Normalisation of biochemical markers of bone formation correlates with clinical benefit from therapy in metastatic breast cancer.

Anticancer Res

Medizinische Klinik und Poliklinik II, Universitätsklinikum Charité, Campus Mitte, Humboldt-Universität zu Berlin, Schumannstr. 20-21, 10117 Berlin, Germany.

Published: July 2003

Background: Type I collagen is the most abundant protein of bone. We measured a panel of biochemical markers of bone metabolism including the amino-terminal propeptide (PINP) of type I collagen, the carboxy-terminal telopeptide (ICTP) of type I collagen, the urinary desoxypyridinium (DPD) crosslinks excretion, the alkaline phosphatase (AP) and serum calcium (Ca) levels as well as CA 27.29 as mass tumor marker in 73 breast cancer patients with bone metastases under specific antitumor therapy and supportive treatment with pamidronate.

Patients And Methods: Representative longitudinal single-time-point evaluations of all markers were correlated to response assessment in UICC criteria. Restaging was done by standard procedures. PINP and ICTP were measured using standardized radioimmunoassays with cut-offs of normal of 84 micrograms/l and 5 micrograms/l, respectively.
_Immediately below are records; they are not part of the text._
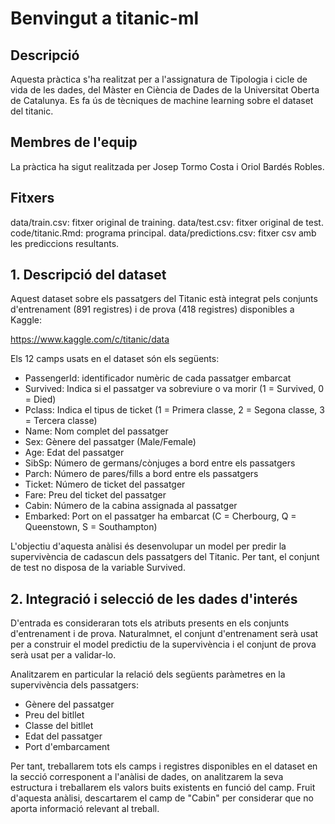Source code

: # Benvingut a titanic-ml

## Descripció
Aquesta pràctica s'ha realitzat per a l'assignatura de Tipologia i cicle de vida de les dades, del Màster en Ciència de Dades de la Universitat Oberta de Catalunya. Es fa ús de tècniques de machine learning sobre el dataset del titanic.

## Membres de l'equip
La pràctica ha sigut realitzada per Josep Tormo Costa i Oriol Bardés Robles.

## Fitxers
data/train.csv: fitxer original de training.
data/test.csv: fitxer original de test.
code/titanic.Rmd: programa principal. 
data/predictions.csv: fitxer csv amb les prediccions resultants.

## 1. Descripció del dataset

Aquest dataset sobre els passatgers del Titanic està integrat pels conjunts d'entrenament (891 registres) i de prova (418 registres) disponibles a Kaggle:

https://www.kaggle.com/c/titanic/data

Els 12 camps usats en el dataset són els següents: 

* PassengerId: identificador numèric de cada passatger embarcat
* Survived: Indica si el passatger va sobreviure o va morir (1 = Survived, 0 = Died)
* Pclass: Indica el tipus de ticket (1 = Primera classe, 2 = Segona classe, 3 = Tercera classe)
* Name: Nom complet del passatger
* Sex: Gènere del passatger (Male/Female)
* Age: Edat del passatger
* SibSp: Número de germans/cònjuges a bord entre els passatgers
* Parch: Número de pares/fills a bord entre els passatgers
* Ticket: Número de ticket del  passatger
* Fare: Preu del ticket del passatger
* Cabin: Número de la cabina assignada al passatger
* Embarked: Port on el passatger ha embarcat (C = Cherbourg, Q = Queenstown, S = Southampton)

L'objectiu d'aquesta anàlisi és desenvolupar un model per predir la supervivència de cadascun dels passatgers del Titanic.
Per tant, el conjunt de test no disposa de la variable Survived.

## 2. Integració i selecció de les dades d'interés

D'entrada es consideraran tots els atributs presents en els conjunts d'entrenament i de prova. Naturalmnet, el conjunt d'entrenament serà usat per a construir el model predictiu 
de la supervivència i el conjunt de prova serà usat per a validar-lo.

Analitzarem en particular la relació dels següents paràmetres en la supervivència dels passatgers:

* Gènere del passatger
* Preu del bitllet
* Classe del bitllet
* Edat del passatger
* Port d'embarcament

Per tant, treballarem tots els camps i registres disponibles en el dataset en la secció corresponent a l'anàlisi de dades, on analitzarem la seva estructura i treballarem 
els valors buits existents en funció del camp. Fruit d'aquesta anàlisi, descartarem el camp de "Cabin" per considerar que no aporta informació relevant al treball.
DPD was measured on a chemiluminescence basis using an upper limit of normal of 13 nmol/mmol.

Results: The distributions of all pooled levels of CA 27.29 and AP were statistically significantly different (or just missed statistical significance) between patients with stabilized disease as compared to progressing patients with p = 0.012 for CA 27.29 and p = 0.053 for AP. AP was the only parameter which normalized below the cut-off of normal statistically significantly (p = 0.003) more often in the group of patients with clinical benefit as compared to progressive patients. PINP showed the second best result for normalisation with p = 0.083, though missing statistical significance.

Conclusion: Clinical benefit from systemic therapy was primarily accompanied by a normalization of biochemical markers representing bone formation. This result reflects the physiology of the "bone remodeling unit". In patients without this normalization, thorough and early restaging is warranted since the systemic therapy may be ineffective.